The mistakes I see most often
Among small food producers in gastronomic Emilia, and not only there, these are the recurring patterns:
- Entry created and abandoned. An entry with three properties and then no further updates. Wikidata is a living graph: if it doesn’t grow, it ages badly.
- Wrong or generic P31. Putting “business” instead of “coffee roasting”, “winery”, “artisan pasta factory”. You lose the vertical classification, which is exactly what triggers the citation on industry queries.
- No authoritative external link. An entry without references to third-party sources (press, trade associations, industry databases) is fragile. It can even be flagged for deletion by the community.
- Self-referential description. Phrases like “the best artisan coffee roaster in northern Italy” get removed. Wikidata wants neutral facts: “specialty coffee roaster founded in [year] in [city]”.
Compare your entry (or its absence) with the 3-5 competitors the AI cites most often in your industry queries: often the difference is exactly here.
What to do concretely
- Search for your brand on wikidata.org. If it doesn’t exist, create the entry.
- Fill in at least these six properties: P31 (specific type, not generic), P856 (official website), P159 (headquarters), P112 (founder), P571 (founding date), P452 (vertical industry).

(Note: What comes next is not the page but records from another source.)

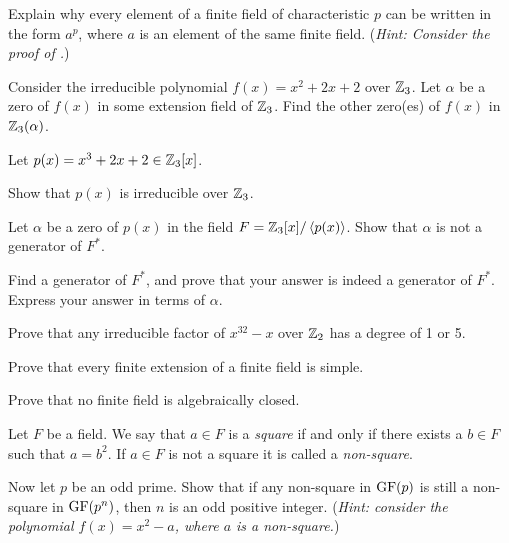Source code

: \begin{problem}
    Explain why every element of a finite field of characteristic $p$ can be written in the form $a^p$, where $a$ is an element of the same finite field.\newline
    (\textit{Hint: Consider the proof of .})
\end{problem}

\begin{problem}
    Consider the irreducible polynomial $f(x) = x^2 + 2x + 2$ over $\mathbb{Z}_3$. Let $\alpha$ be a zero of $f(x)$ in some extension field of $\mathbb{Z}_3$. Find the other zero(es) of $f(x)$ in $\mathbb{Z}_3(\alpha)$.
\end{problem}

\begin{problem}\label{problem-zero-of-irreducible-in-finite-field-is-not-generator}
    Let $p(x) = x^3 + 2x + 2 \in \mathbb{Z}_3[x]$.
    \begin{partquestions}{\roman*}
        \item Show that $p(x)$ is irreducible over $\mathbb{Z}_3$.
        \item Let $\alpha$ be a zero of $p(x)$ in the field $F = \mathbb{Z}_3[x]/\left\langle p(x)\right\rangle$. Show that $\alpha$ is not a generator of $F^\ast$.
        \item Find a generator of $F^\ast$, and prove that your answer is indeed a generator of $F^\ast$. Express your answer in terms of $\alpha$.
    \end{partquestions}
\end{problem}

\begin{problem}
    Prove that any irreducible factor of $x^{32} - x$ over $\mathbb{Z}_2$ has a degree of 1 or 5.
\end{problem}

\begin{problem}
    Prove that every finite extension of a finite field is simple.
\end{problem}

\begin{problem}
    Prove that no finite field is algebraically closed.
\end{problem}

\begin{problem}
    Let $F$ be a field. We say that $a \in F$ is a \textit{square} if and only if there exists a $b \in F$ such that $a = b^2$. If $a \in F$ is not a square it is called a \textit{non-square}.

    Now let $p$ be an odd prime. Show that if any non-square in $\mathrm{GF}(p)$ is still a non-square in $\mathrm{GF}(p^n)$, then $n$ is an odd positive integer.\newline
    (\textit{Hint: consider the polynomial $f(x) = x^2-a$, where $a$ is a non-square.})
\end{problem}
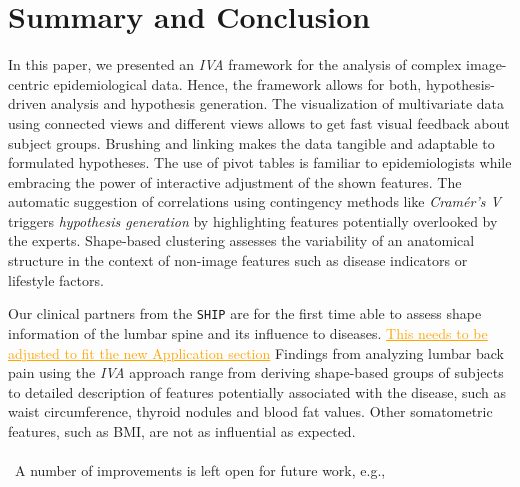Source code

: \documentclass[journal]{style/vgtc} 			          %
\newcommand{\com}[1]{\textcolor{orange}{\uline{#1}}}
\begin{document}
% 

\section{Summary and Conclusion}
In this paper, we presented an \emph{IVA} framework for the analysis of complex image-centric epidemiological data.
%
Hence, the framework allows for both, hypothesis-driven analysis and hypothesis generation.
%
The visualization of multivariate data using connected views and different views allows to get fast visual feedback about subject groups.
%
Brushing and linking makes the data tangible and adaptable to formulated hypotheses.
%
The use of pivot tables is familiar to epidemiologists while embracing the power of interactive adjustment of the shown features.
%
The automatic suggestion of correlations using contingency methods like \emph{Cram\'{e}r's V} triggers \emph{hypothesis generation} by highlighting features potentially overlooked by the experts.
%
Shape-based clustering assesses the variability of an anatomical structure in the context of non-image features such as disease indicators or lifestyle factors.

Our clinical partners from the \texttt{SHIP} are for the first time able to assess shape information of the lumbar spine and its influence to diseases.
%
\com{This needs to be adjusted to fit the new Application section}
Findings from analyzing lumbar back pain using the \emph{IVA} approach range from deriving shape-based groups of subjects to detailed description of features potentially associated with the disease, such as waist circumference, thyroid nodules and blood fat values.
%
Other somatometric features, such as BMI, are not as influential as expected.
%
\\\\\
A number of improvements is left open for future work, e.g.,
\end{document}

- Add external identifiers where you have them: any trade registries, authoritative profiles.
- Insert at least 2-3 references to third-party sources (industry press, associations, recognized catalogs).
- After 2-3 months, retest the industry queries on ChatGPT and Perplexity and compare with the baseline.
The real analysis, with complete alias mapping, monitoring of missing properties compared to competitors and integration with schema markup on the site, requires professional tools and a more expert hand. This is the first step to start from.